How does the ocean affect Puget Sound?
This metric compares how current coastal conditions track their long term average. For each variable, the current year (orange line) and last year (muted orange line) are compared to past years (gray lines) and their average (thick gray line). Any notable excursions from average indicate that Puget Sound will be receiving particularly warm/cold or salty/fresh waters, with higher or lower than average oxygen or chlorophyll content. Read More
Puget Sound water properties are influenced by changes in coastal source waters, that is oceanic waters that inflow to the Sound through the Strait of Juan de Fuca. It is important to track the variation in the oceanic supply waters so that we can understand if variation in Puget Sound might be related.
This metric tracks both near-surface and near-bottom water properties on the northwest Washington shelf using UW/NANOOS mooring observations. Both near-surface (1 meter depth) and near bottom (85 meters in 100 meters total water depth) climatologies, long-term averages, were created using the more than a decade long historical observations at this site. We present departures from the long-term average for temperature, salinity, dissolved oxygen, and chlorophyll.
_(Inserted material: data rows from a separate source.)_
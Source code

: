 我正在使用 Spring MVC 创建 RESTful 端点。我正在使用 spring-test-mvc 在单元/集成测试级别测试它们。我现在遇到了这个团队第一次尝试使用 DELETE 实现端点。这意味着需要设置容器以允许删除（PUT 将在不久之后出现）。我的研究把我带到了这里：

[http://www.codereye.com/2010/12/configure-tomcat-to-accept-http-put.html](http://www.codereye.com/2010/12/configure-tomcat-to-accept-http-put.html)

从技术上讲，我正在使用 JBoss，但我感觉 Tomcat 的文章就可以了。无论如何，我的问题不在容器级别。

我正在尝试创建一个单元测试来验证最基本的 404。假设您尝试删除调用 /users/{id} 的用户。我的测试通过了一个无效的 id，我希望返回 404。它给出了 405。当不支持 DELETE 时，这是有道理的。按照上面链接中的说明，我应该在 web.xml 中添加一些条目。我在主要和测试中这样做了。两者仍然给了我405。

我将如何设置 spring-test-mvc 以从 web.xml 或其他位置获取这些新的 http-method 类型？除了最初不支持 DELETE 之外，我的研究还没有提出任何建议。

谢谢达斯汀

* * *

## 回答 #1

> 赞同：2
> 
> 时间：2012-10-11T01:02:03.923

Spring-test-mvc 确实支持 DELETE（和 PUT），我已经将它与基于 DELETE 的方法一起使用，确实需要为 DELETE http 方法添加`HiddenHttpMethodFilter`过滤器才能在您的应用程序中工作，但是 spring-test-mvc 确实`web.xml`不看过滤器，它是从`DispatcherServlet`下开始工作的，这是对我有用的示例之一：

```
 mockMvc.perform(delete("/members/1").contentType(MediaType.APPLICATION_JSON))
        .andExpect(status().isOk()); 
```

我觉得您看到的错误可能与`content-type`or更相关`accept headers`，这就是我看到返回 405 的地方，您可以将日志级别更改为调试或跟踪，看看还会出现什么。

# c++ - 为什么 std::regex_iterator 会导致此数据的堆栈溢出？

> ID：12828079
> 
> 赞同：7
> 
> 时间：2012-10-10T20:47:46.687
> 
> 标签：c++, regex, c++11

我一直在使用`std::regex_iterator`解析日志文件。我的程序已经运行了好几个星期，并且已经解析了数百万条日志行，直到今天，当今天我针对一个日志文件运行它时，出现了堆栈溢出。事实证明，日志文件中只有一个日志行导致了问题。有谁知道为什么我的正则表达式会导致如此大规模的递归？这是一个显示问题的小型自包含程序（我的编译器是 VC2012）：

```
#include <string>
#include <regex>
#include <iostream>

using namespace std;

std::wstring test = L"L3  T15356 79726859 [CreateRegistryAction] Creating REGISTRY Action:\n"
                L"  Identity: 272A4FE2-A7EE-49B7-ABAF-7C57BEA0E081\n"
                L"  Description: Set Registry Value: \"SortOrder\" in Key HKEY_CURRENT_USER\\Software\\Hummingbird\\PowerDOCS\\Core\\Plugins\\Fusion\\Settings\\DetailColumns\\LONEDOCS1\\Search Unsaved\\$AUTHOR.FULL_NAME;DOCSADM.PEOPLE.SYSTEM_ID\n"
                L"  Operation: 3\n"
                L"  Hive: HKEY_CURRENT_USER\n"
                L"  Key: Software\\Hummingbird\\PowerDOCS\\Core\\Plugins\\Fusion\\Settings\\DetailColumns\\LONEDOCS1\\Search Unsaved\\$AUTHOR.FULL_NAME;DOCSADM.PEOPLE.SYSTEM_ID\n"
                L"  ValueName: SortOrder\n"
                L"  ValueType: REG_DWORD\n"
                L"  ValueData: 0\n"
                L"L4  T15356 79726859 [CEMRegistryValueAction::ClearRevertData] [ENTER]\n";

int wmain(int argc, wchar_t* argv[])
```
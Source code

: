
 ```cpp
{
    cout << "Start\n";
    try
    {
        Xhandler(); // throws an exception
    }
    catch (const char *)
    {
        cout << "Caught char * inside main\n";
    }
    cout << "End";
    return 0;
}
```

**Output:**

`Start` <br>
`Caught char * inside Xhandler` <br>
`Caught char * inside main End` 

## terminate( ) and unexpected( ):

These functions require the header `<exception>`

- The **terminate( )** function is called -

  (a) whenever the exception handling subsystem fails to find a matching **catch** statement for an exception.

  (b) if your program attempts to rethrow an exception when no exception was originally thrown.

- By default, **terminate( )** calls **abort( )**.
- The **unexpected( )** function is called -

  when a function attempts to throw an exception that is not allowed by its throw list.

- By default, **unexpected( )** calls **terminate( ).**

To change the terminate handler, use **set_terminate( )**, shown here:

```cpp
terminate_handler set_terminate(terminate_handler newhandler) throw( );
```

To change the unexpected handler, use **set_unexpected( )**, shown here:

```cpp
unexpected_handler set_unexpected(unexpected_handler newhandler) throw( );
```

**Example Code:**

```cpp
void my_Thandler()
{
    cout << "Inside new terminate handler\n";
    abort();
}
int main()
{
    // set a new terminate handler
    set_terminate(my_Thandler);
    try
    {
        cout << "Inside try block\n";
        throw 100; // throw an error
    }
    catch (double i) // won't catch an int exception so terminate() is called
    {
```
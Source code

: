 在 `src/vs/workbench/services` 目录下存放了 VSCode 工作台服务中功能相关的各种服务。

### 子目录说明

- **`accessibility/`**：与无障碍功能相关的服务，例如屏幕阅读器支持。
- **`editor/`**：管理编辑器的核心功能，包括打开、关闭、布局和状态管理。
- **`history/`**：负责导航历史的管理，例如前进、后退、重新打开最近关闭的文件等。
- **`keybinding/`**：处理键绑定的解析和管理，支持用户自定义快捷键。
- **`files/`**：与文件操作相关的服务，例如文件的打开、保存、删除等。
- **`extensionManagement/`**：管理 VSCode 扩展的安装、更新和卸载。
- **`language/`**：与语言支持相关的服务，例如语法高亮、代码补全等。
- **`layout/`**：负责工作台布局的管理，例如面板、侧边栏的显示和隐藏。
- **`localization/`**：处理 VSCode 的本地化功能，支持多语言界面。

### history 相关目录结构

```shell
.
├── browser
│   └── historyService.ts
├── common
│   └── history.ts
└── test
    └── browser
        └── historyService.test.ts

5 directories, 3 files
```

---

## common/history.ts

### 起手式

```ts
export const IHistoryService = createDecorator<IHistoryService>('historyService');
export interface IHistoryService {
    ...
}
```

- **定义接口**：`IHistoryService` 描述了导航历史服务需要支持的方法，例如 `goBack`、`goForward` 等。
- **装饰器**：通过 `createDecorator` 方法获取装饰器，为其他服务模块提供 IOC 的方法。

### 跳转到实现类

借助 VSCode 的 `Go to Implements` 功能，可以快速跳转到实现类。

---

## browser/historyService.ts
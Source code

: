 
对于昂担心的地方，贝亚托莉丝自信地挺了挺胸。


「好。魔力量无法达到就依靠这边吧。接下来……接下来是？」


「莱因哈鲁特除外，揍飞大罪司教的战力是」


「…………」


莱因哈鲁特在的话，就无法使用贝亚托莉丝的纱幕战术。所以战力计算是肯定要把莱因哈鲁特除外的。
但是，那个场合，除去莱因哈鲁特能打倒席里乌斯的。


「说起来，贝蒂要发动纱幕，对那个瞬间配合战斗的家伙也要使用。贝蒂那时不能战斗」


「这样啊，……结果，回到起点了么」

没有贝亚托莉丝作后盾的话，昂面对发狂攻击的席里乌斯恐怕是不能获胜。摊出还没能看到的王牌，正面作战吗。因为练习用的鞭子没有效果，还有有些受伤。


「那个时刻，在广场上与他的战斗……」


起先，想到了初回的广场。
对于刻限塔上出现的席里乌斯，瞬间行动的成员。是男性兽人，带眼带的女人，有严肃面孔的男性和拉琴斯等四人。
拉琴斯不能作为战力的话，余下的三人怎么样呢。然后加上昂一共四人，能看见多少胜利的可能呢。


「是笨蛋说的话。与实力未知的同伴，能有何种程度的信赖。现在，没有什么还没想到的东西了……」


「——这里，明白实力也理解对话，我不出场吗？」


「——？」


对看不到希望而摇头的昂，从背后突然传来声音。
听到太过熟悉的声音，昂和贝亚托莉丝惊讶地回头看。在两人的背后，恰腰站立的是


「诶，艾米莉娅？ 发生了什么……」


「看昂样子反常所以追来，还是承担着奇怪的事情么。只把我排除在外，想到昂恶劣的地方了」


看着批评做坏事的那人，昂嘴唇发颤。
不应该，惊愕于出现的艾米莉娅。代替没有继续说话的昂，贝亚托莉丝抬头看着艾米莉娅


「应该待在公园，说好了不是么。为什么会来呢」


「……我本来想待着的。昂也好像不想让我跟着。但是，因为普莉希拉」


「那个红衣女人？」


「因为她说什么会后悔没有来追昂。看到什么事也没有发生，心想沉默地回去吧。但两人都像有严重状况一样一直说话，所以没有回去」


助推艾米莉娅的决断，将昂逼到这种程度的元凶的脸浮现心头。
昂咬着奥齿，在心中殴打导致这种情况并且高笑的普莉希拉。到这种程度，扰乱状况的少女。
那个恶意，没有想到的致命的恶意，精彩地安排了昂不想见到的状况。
Significant shelf changes that are correlated with and precede similar changes in Puget Sound are a potential indicator that source water changes are driving Puget Sound variability.
Ćháʔba· Near-surface (1-meter) temperature, salinity, dissolved oxygen, and chlorophyll fluorescence data for the current year (orange line), last year (muted orange line) and past years (light gray lines) shown in relation to the average (dark gray line) including ∓ 1 standard deviation (dashed pink). Average conditions are computed using all available data. The vertical black line shows the date of the most recent plot update.